- [Problem description]: Only lines holding "在本示例中" are needed; copy each of them from the data below.

Collected data

== == ==

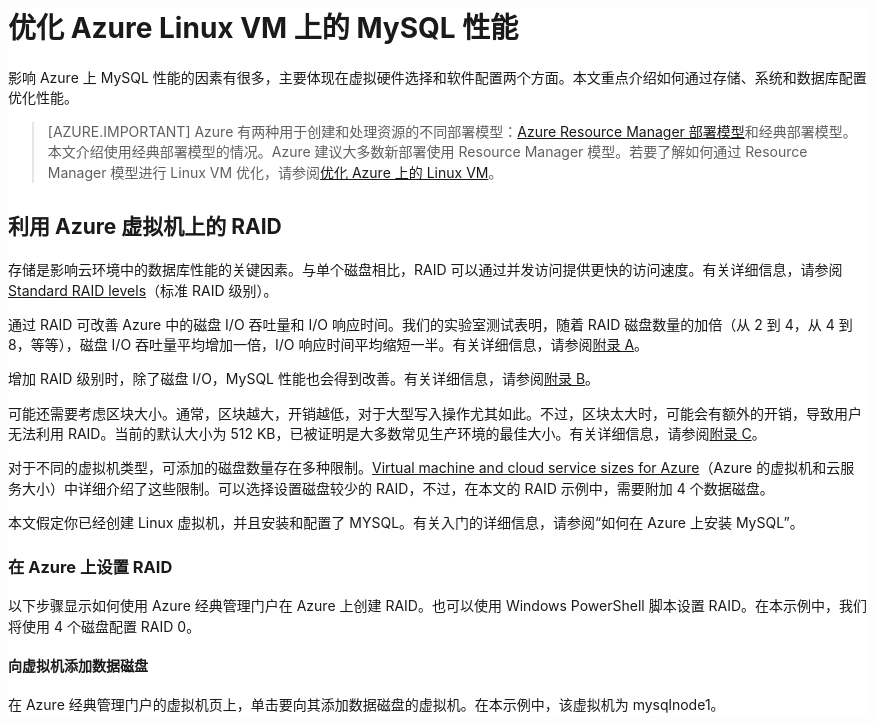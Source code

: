 <properties
    pageTitle="优化 Linux 上的 MySQL 性能 | Azure"
    description="了解如何优化运行 Linux 的 Azure 虚拟机 (VM) 上运行的 MySQL。"
    services="virtual-machines-linux"
    documentationcenter=""
    author="NingKuang"
    manager="timlt"
    editor=""
    tags="azure-service-management" />
<tags
    ms.assetid="0c1c7fc5-a528-4d84-b65d-2df225f2233f"
    ms.service="virtual-machines-linux"
    ms.workload="infrastructure-services"
    ms.tgt_pltfrm="vm-linux"
    ms.devlang="na"
    ms.topic="article"
    ms.date="12/15/2015"
    wacn.date="02/20/2017"
    ms.author="ningk" />  


# 优化 Azure Linux VM 上的 MySQL 性能
影响 Azure 上 MySQL 性能的因素有很多，主要体现在虚拟硬件选择和软件配置两个方面。本文重点介绍如何通过存储、系统和数据库配置优化性能。

> [AZURE.IMPORTANT]
Azure 有两种用于创建和处理资源的不同部署模型：[Azure Resource Manager 部署模型](/documentation/articles/resource-manager-deployment-model/)和经典部署模型。本文介绍使用经典部署模型的情况。Azure 建议大多数新部署使用 Resource Manager 模型。若要了解如何通过 Resource Manager 模型进行 Linux VM 优化，请参阅[优化 Azure 上的 Linux VM](/documentation/articles/virtual-machines-linux-optimization/)。

## 利用 Azure 虚拟机上的 RAID
存储是影响云环境中的数据库性能的关键因素。与单个磁盘相比，RAID 可以通过并发访问提供更快的访问速度。有关详细信息，请参阅 [Standard RAID levels](http://en.wikipedia.org/wiki/Standard_RAID_levels)（标准 RAID 级别）。

通过 RAID 可改善 Azure 中的磁盘 I/O 吞吐量和 I/O 响应时间。我们的实验室测试表明，随着 RAID 磁盘数量的加倍（从 2 到 4，从 4 到 8，等等），磁盘 I/O 吞吐量平均增加一倍，I/O 响应时间平均缩短一半。有关详细信息，请参阅[附录 A](#AppendixA)。

增加 RAID 级别时，除了磁盘 I/O，MySQL 性能也会得到改善。有关详细信息，请参阅[附录 B](#AppendixB)。

可能还需要考虑区块大小。通常，区块越大，开销越低，对于大型写入操作尤其如此。不过，区块太大时，可能会有额外的开销，导致用户无法利用 RAID。当前的默认大小为 512 KB，已被证明是大多数常见生产环境的最佳大小。有关详细信息，请参阅[附录 C](#AppendixC)。

对于不同的虚拟机类型，可添加的磁盘数量存在多种限制。[Virtual machine and cloud service sizes for Azure](/documentation/articles/cloud-services-sizes-specs/)（Azure 的虚拟机和云服务大小）中详细介绍了这些限制。可以选择设置磁盘较少的 RAID，不过，在本文的 RAID 示例中，需要附加 4 个数据磁盘。

本文假定你已经创建 Linux 虚拟机，并且安装和配置了 MYSQL。有关入门的详细信息，请参阅“如何在 Azure 上安装 MySQL”。

### 在 Azure 上设置 RAID
以下步骤显示如何使用 Azure 经典管理门户在 Azure 上创建 RAID。也可以使用 Windows PowerShell 脚本设置 RAID。在本示例中，我们将使用 4 个磁盘配置 RAID 0。

#### 向虚拟机添加数据磁盘
在 Azure 经典管理门户的虚拟机页上，单击要向其添加数据磁盘的虚拟机。在本示例中，该虚拟机为 mysqlnode1。


[1]: ./media/virtual-machines-linux-classic-optimize-mysql/virtual-machines-linux-optimize-mysql-perf-01.png
[2]: ./media/virtual-machines-linux-classic-optimize-mysql/virtual-machines-linux-optimize-mysql-perf-02.png
[3]: ./media/virtual-machines-linux-classic-optimize-mysql/virtual-machines-linux-optimize-mysql-perf-03.png
[4]: ./media/virtual-machines-linux-classic-optimize-mysql/virtual-machines-linux-optimize-mysql-perf-04.png
[5]: ./media/virtual-machines-linux-classic-optimize-mysql/virtual-machines-linux-optimize-mysql-perf-05.png
[6]: ./media/virtual-machines-linux-classic-optimize-mysql/virtual-machines-linux-optimize-mysql-perf-06.png
[7]: ./media/virtual-machines-linux-classic-optimize-mysql/virtual-machines-linux-optimize-mysql-perf-07.png
[8]: ./media/virtual-machines-linux-classic-optimize-mysql/virtual-machines-linux-optimize-mysql-perf-08.png
[9]: ./media/virtual-machines-linux-classic-optimize-mysql/virtual-machines-linux-optimize-mysql-perf-09.png
[10]: ./media/virtual-machines-linux-classic-optimize-mysql/virtual-machines-linux-optimize-mysql-perf-10.png
[11]: ./media/virtual-machines-linux-classic-optimize-mysql/virtual-machines-linux-optimize-mysql-perf-11.png
[12]: ./media/virtual-machines-linux-classic-optimize-mysql/virtual-machines-linux-optimize-mysql-perf-12.png
[13]: ./media/virtual-machines-linux-classic-optimize-mysql/virtual-machines-linux-optimize-mysql-perf-13.png
[14]: ./media/virtual-machines-linux-classic-optimize-mysql/virtual-machines-linux-optimize-mysql-perf-14.png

== == ==

- [Answer to the exercise]:
以下步骤显示如何使用 Azure 经典管理门户在 Azure 上创建 RAID。也可以使用 Windows PowerShell 脚本设置 RAID。在本示例中，我们将使用 4 个磁盘配置 RAID 0。
在 Azure 经典管理门户的虚拟机页上，单击要向其添加数据磁盘的虚拟机。在本示例中，该虚拟机为 mysqlnode1。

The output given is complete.